AKM'nin yıkılarak, yerine opera binası yapılacağını söyleyen Erdoğan'a, bir katılımcı "Cami de istiyoruz" diye seslendi. Erdoğan, bunun üzerine, "Evet, cami de yapacağız. Ben bunun iznini şimdi gidip de CHP'nin genel başkanından alacak değilim ve bu birkaç tane çapulcudan da alacak değilim" dedi.

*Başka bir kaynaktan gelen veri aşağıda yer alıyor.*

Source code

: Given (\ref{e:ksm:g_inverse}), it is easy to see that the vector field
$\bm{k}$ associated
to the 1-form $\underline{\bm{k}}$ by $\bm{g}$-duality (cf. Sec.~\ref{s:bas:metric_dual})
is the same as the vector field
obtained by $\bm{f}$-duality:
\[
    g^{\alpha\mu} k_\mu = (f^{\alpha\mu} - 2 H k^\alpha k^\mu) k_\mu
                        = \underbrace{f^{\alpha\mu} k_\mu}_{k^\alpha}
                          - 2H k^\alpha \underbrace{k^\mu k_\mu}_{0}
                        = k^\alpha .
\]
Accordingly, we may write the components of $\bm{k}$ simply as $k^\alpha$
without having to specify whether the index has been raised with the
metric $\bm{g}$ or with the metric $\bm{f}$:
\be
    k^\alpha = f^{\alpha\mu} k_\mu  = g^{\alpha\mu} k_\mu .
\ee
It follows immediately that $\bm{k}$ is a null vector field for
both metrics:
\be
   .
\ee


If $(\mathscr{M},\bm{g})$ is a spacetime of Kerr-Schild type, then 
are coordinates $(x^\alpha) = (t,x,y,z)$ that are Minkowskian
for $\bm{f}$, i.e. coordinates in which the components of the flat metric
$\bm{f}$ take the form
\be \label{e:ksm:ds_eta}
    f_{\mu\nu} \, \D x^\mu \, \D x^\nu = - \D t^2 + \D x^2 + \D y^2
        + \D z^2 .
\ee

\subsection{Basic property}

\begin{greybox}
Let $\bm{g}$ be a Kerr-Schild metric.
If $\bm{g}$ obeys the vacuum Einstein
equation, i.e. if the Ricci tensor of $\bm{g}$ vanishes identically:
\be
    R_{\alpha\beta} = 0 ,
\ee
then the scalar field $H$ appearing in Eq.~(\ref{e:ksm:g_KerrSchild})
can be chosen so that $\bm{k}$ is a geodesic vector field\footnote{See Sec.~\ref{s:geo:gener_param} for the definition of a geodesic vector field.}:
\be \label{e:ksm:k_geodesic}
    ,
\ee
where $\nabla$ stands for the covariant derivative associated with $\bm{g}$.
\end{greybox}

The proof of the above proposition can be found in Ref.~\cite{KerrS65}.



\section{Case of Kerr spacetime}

Başbakan Erdoğan, "Birileri çıkıyor 'Sayın Başbakanım bunlar çok tahrik edici oluyor diyor. Kardeşlerim, ben hizmetkarım. Benim tahrik etmek gibi bir derdim asla olamaz. iki kere iki, dört, eder. Yazın da kışın da gece de sabah da 4. Bunun adı hakikattır, gerçektir. Hakikatleri, gerçekleri ters yüz etmeye kimsenin gücü yetmez. Biz, o hakikatlerin kurbanıyız. Onlar adına konuşuyoruz ve bu, neyi gerektiyorsa onu yapacağız. Bazı şeyler vardır ki o olmazsa olmaz, o birilerine illa da sorulmaz. Bu nedir? Tarihtir, kültürdür. Biz, burada Osmanlı arşivlerini niye yapıyoruz? Modern teknolojiyi buraya taşıdık" diye konuştu.
Erdoğan, öğrencilerin arşiv binasına getirilerek, bu konularda bilgilendirileceğini, onlara buralardan belirli belgelerin fotokopilerinin hediye olarak verileceğini söyledi.